And so it goes folks, over the years I have tried
every aspect of the sport. I fell in and out of love with most
of them. The one I like the most is catching fish. You can expend
an undue amount of energy fishing where the fish aren’t
just because it feels good. I almost always defer to fishing underwater
unless there is a good reason to fish on top. I’ve always
seen no value in practicing your casting when you are trying to
catch fish. What I really like to do, however, is help someone
catch fish when everybody else is struggling.
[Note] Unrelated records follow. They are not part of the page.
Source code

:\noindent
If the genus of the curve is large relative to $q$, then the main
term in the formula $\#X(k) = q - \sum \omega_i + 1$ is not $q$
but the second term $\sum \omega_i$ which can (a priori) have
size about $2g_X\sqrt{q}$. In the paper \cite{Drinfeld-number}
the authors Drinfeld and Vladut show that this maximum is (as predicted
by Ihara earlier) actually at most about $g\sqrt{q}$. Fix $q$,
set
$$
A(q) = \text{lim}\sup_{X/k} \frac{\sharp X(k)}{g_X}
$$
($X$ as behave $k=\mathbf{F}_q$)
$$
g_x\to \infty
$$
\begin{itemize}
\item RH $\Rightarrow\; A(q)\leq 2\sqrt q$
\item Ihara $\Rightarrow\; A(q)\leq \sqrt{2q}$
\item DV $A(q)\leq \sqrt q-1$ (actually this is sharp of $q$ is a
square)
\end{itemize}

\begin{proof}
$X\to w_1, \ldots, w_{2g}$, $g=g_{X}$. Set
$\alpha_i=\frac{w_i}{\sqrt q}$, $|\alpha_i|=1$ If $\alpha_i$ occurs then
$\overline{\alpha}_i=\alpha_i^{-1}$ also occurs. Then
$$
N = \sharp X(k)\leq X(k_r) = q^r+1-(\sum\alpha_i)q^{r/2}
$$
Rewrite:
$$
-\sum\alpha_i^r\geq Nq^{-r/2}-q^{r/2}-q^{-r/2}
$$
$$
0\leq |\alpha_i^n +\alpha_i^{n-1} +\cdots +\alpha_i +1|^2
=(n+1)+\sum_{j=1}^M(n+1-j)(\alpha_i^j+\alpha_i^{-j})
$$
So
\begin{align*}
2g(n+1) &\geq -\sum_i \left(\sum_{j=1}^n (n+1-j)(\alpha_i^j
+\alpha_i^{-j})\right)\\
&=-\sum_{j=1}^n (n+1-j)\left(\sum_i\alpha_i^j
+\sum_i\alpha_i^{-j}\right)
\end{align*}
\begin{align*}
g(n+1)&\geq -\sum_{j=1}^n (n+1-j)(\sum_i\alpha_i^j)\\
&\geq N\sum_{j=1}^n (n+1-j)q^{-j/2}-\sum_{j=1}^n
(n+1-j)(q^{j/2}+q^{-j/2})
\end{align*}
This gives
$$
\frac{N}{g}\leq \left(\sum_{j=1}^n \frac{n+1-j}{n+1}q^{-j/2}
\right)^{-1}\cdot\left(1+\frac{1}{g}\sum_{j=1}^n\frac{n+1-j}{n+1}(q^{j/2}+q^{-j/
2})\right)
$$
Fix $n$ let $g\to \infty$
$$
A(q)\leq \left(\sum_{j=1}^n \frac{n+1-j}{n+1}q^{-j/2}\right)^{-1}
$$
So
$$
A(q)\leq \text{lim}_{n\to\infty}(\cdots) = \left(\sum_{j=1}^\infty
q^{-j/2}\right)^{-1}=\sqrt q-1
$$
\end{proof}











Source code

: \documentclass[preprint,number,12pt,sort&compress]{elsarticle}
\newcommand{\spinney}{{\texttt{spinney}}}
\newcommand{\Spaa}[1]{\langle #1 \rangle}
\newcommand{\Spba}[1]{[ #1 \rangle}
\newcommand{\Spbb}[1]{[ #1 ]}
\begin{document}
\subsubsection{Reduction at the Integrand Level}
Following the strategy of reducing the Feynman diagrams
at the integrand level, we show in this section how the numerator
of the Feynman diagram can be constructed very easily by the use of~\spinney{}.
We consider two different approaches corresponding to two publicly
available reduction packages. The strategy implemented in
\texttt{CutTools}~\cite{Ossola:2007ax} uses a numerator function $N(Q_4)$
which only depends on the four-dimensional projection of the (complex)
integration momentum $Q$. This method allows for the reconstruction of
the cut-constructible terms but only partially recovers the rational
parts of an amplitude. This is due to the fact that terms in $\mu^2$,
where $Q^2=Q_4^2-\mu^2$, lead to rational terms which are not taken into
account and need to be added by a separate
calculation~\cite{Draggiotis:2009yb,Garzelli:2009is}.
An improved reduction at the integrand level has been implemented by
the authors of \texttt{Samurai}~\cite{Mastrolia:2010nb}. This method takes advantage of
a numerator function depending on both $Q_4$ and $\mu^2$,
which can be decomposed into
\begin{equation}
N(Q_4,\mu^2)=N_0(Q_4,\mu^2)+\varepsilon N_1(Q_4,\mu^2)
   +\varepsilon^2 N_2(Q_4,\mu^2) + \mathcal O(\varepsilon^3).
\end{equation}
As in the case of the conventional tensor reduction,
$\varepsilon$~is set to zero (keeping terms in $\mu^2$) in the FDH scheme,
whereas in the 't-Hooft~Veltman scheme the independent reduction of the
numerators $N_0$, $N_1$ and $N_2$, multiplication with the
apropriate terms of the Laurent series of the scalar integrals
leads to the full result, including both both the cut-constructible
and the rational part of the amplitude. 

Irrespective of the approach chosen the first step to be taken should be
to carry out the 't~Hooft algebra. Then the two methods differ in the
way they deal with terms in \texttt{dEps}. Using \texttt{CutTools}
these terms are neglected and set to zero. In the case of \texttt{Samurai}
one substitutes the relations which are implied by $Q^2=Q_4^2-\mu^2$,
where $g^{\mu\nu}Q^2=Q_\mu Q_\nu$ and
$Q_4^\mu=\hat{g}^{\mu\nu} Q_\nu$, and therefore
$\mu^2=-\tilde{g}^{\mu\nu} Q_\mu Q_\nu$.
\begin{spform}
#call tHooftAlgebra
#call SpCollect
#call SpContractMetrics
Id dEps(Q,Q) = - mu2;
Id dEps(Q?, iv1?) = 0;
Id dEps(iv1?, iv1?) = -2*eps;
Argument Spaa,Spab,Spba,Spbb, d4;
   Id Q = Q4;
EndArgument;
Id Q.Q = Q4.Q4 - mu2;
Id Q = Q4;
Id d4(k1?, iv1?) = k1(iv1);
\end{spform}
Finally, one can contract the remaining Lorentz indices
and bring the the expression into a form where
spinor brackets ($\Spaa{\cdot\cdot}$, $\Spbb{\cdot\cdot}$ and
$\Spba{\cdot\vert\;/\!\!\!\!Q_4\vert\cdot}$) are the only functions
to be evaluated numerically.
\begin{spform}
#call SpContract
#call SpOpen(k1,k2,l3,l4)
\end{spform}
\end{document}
In that sense, I
like to think there are very few people, no matter what level
they're at, for whom I can’t provide some insight into sport
of the fish we chase.
I welcome all comments on any of the subjects in
the column. I may or may not agree with you and you may not agree
me, but that’s one other thing that makes the sport so great
-- there is plenty of room for disagreement within the sport.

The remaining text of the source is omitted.